==== Data extract

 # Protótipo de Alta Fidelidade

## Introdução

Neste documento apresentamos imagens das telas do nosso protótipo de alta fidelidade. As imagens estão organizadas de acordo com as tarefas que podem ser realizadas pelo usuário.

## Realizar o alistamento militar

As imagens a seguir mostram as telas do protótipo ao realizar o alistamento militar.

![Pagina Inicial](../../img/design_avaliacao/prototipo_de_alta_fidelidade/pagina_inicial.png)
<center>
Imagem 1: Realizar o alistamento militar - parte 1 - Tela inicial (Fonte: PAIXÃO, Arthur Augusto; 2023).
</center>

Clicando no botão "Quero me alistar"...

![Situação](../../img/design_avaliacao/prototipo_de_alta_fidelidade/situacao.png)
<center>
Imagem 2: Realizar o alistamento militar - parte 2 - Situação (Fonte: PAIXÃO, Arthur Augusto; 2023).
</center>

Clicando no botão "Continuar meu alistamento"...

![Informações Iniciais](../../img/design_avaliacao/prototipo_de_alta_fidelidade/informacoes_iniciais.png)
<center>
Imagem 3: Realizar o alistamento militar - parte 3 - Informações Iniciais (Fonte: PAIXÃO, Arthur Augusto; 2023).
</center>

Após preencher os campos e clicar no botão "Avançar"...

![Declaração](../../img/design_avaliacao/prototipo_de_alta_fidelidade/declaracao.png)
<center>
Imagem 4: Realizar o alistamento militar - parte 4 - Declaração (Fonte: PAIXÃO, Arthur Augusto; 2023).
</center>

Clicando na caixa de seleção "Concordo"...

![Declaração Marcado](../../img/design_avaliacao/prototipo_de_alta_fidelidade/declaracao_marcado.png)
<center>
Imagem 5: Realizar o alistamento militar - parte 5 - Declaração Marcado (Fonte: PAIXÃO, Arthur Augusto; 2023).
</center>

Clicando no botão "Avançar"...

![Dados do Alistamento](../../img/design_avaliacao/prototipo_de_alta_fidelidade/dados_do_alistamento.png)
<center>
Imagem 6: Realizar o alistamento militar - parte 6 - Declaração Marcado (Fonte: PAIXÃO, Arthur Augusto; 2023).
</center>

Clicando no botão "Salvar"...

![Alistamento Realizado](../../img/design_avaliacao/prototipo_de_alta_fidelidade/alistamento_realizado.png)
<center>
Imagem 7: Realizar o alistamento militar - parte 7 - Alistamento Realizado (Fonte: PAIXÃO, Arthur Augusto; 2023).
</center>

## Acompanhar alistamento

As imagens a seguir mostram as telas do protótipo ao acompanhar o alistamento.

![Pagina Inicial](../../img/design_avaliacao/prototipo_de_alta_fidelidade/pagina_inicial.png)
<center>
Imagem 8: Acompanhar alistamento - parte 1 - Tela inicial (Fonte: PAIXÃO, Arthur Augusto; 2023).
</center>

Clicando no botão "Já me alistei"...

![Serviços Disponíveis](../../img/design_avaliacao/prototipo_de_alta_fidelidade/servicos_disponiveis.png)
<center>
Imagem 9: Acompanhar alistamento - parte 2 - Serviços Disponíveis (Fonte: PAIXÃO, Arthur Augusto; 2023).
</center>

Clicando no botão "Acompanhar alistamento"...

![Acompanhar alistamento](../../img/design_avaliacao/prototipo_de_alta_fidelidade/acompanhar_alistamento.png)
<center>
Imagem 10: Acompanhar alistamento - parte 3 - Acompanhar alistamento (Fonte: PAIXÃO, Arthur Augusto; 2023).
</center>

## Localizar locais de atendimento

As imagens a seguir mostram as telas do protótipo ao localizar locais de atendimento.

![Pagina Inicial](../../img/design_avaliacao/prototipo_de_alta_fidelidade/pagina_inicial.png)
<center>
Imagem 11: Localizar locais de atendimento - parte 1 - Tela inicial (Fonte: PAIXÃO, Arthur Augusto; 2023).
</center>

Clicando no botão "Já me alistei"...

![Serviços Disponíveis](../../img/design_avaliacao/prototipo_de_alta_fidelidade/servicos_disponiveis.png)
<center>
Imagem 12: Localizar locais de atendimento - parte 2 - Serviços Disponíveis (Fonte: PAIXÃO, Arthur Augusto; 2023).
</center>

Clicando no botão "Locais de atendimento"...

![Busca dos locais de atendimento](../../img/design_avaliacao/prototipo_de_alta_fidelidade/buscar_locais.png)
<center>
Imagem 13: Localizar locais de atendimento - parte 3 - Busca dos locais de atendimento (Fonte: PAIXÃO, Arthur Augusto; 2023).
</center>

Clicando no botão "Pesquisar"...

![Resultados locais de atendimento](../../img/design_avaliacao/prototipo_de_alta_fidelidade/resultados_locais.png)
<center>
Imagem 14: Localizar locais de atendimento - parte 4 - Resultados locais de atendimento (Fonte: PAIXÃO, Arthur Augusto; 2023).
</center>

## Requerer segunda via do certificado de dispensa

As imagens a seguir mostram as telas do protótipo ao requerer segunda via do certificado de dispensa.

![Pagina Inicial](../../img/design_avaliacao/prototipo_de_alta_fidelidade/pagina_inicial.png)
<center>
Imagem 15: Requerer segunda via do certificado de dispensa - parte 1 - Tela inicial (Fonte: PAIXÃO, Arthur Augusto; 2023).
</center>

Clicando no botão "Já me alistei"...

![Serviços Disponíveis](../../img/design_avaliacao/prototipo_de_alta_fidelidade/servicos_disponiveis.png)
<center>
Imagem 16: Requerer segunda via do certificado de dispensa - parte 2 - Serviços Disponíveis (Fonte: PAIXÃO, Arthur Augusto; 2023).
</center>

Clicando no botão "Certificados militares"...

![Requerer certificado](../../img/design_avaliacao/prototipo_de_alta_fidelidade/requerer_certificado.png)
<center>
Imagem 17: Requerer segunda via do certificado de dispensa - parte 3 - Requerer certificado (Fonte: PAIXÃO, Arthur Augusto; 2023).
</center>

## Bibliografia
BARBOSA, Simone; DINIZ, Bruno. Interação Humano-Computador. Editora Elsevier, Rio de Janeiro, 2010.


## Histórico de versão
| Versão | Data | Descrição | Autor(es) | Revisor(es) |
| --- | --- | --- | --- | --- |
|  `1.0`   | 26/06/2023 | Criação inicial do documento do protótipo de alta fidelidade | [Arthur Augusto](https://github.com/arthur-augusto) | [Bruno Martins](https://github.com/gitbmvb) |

========

- **Description of the task**: Could you reproduce every record exactly as it appears?

- **Exercise result**:
 # Protótipo de Alta Fidelidade

## Introdução

Neste documento apresentamos imagens das telas do nosso protótipo de alta fidelidade. As imagens estão organizadas de acordo com as tarefas que podem ser realizadas pelo usuário.

## Realizar o alistamento militar

As imagens a seguir mostram as telas do protótipo ao realizar o alistamento militar.

![Pagina Inicial](../../img/design_avaliacao/prototipo_de_alta_fidelidade/pagina_inicial.png)
<center>
Imagem 1: Realizar o alistamento militar - parte 1 - Tela inicial (Fonte: PAIXÃO, Arthur Augusto; 2023).
</center>

Clicando no botão "Quero me alistar"...

![Situação](../../img/design_avaliacao/prototipo_de_alta_fidelidade/situacao.png)
<center>
Imagem 2: Realizar o alistamento militar - parte 2 - Situação (Fonte: PAIXÃO, Arthur Augusto; 2023).
</center>

Clicando no botão "Continuar meu alistamento"...

![Informações Iniciais](../../img/design_avaliacao/prototipo_de_alta_fidelidade/informacoes_iniciais.png)
<center>
Imagem 3: Realizar o alistamento militar - parte 3 - Informações Iniciais (Fonte: PAIXÃO, Arthur Augusto; 2023).
</center>

Após preencher os campos e clicar no botão "Avançar"...

![Declaração](../../img/design_avaliacao/prototipo_de_alta_fidelidade/declaracao.png)
<center>
Imagem 4: Realizar o alistamento militar - parte 4 - Declaração (Fonte: PAIXÃO, Arthur Augusto; 2023).
</center>

Clicando na caixa de seleção "Concordo"...

![Declaração Marcado](../../img/design_avaliacao/prototipo_de_alta_fidelidade/declaracao_marcado.png)
<center>
Imagem 5: Realizar o alistamento militar - parte 5 - Declaração Marcado (Fonte: PAIXÃO, Arthur Augusto; 2023).
</center>

Clicando no botão "Avançar"...

![Dados do Alistamento](../../img/design_avaliacao/prototipo_de_alta_fidelidade/dados_do_alistamento.png)
<center>
Imagem 6: Realizar o alistamento militar - parte 6 - Declaração Marcado (Fonte: PAIXÃO, Arthur Augusto; 2023).
</center>

Clicando no botão "Salvar"...

![Alistamento Realizado](../../img/design_avaliacao/prototipo_de_alta_fidelidade/alistamento_realizado.png)
<center>
Imagem 7: Realizar o alistamento militar - parte 7 - Alistamento Realizado (Fonte: PAIXÃO, Arthur Augusto; 2023).
</center>

## Acompanhar alistamento

As imagens a seguir mostram as telas do protótipo ao acompanhar o alistamento.

![Pagina Inicial](../../img/design_avaliacao/prototipo_de_alta_fidelidade/pagina_inicial.png)
<center>
Imagem 8: Acompanhar alistamento - parte 1 - Tela inicial (Fonte: PAIXÃO, Arthur Augusto; 2023).
</center>

Clicando no botão "Já me alistei"...

![Serviços Disponíveis](../../img/design_avaliacao/prototipo_de_alta_fidelidade/servicos_disponiveis.png)
<center>
Imagem 9: Acompanhar alistamento - parte 2 - Serviços Disponíveis (Fonte: PAIXÃO, Arthur Augusto; 2023).
</center>

Clicando no botão "Acompanhar alistamento"...

![Acompanhar alistamento](../../img/design_avaliacao/prototipo_de_alta_fidelidade/acompanhar_alistamento.png)
<center>
Imagem 10: Acompanhar alistamento - parte 3 - Acompanhar alistamento (Fonte: PAIXÃO, Arthur Augusto; 2023).
</center>

## Localizar locais de atendimento

As imagens a seguir mostram as telas do protótipo ao localizar locais de atendimento.

![Pagina Inicial](../../img/design_avaliacao/prototipo_de_alta_fidelidade/pagina_inicial.png)
<center>
Imagem 11: Localizar locais de atendimento - parte 1 - Tela inicial (Fonte: PAIXÃO, Arthur Augusto; 2023).
</center>

Clicando no botão "Já me alistei"...

![Serviços Disponíveis](../../img/design_avaliacao/prototipo_de_alta_fidelidade/servicos_disponiveis.png)
<center>
Imagem 12: Localizar locais de atendimento - parte 2 - Serviços Disponíveis (Fonte: PAIXÃO, Arthur Augusto; 2023).
</center>

Clicando no botão "Locais de atendimento"...

![Busca dos locais de atendimento](../../img/design_avaliacao/prototipo_de_alta_fidelidade/buscar_locais.png)
<center>
Imagem 13: Localizar locais de atendimento - parte 3 - Busca dos locais de atendimento (Fonte: PAIXÃO, Arthur Augusto; 2023).
</center>

Clicando no botão "Pesquisar"...

![Resultados locais de atendimento](../../img/design_avaliacao/prototipo_de_alta_fidelidade/resultados_locais.png)
<center>
Imagem 14: Localizar locais de atendimento - parte 4 - Resultados locais de atendimento (Fonte: PAIXÃO, Arthur Augusto; 2023).
</center>

## Requerer segunda via do certificado de dispensa

As imagens a seguir mostram as telas do protótipo ao requerer segunda via do certificado de dispensa.

![Pagina Inicial](../../img/design_avaliacao/prototipo_de_alta_fidelidade/pagina_inicial.png)
<center>
Imagem 15: Requerer segunda via do certificado de dispensa - parte 1 - Tela inicial (Fonte: PAIXÃO, Arthur Augusto; 2023).
</center>

Clicando no botão "Já me alistei"...

![Serviços Disponíveis](../../img/design_avaliacao/prototipo_de_alta_fidelidade/servicos_disponiveis.png)
<center>
Imagem 16: Requerer segunda via do certificado de dispensa - parte 2 - Serviços Disponíveis (Fonte: PAIXÃO, Arthur Augusto; 2023).
</center>

Clicando no botão "Certificados militares"...

![Requerer certificado](../../img/design_avaliacao/prototipo_de_alta_fidelidade/requerer_certificado.png)
<center>
Imagem 17: Requerer segunda via do certificado de dispensa - parte 3 - Requerer certificado (Fonte: PAIXÃO, Arthur Augusto; 2023).
</center>

## Bibliografia
BARBOSA, Simone; DINIZ, Bruno. Interação Humano-Computador. Editora Elsevier, Rio de Janeiro, 2010.


## Histórico de versão
| Versão | Data | Descrição | Autor(es) | Revisor(es) |
| --- | --- | --- | --- | --- |
|  `1.0`   | 26/06/2023 | Criação inicial do documento do protótipo de alta fidelidade | [Arthur Augusto](https://github.com/arthur-augusto) | [Bruno Martins](https://github.com/gitbmvb) |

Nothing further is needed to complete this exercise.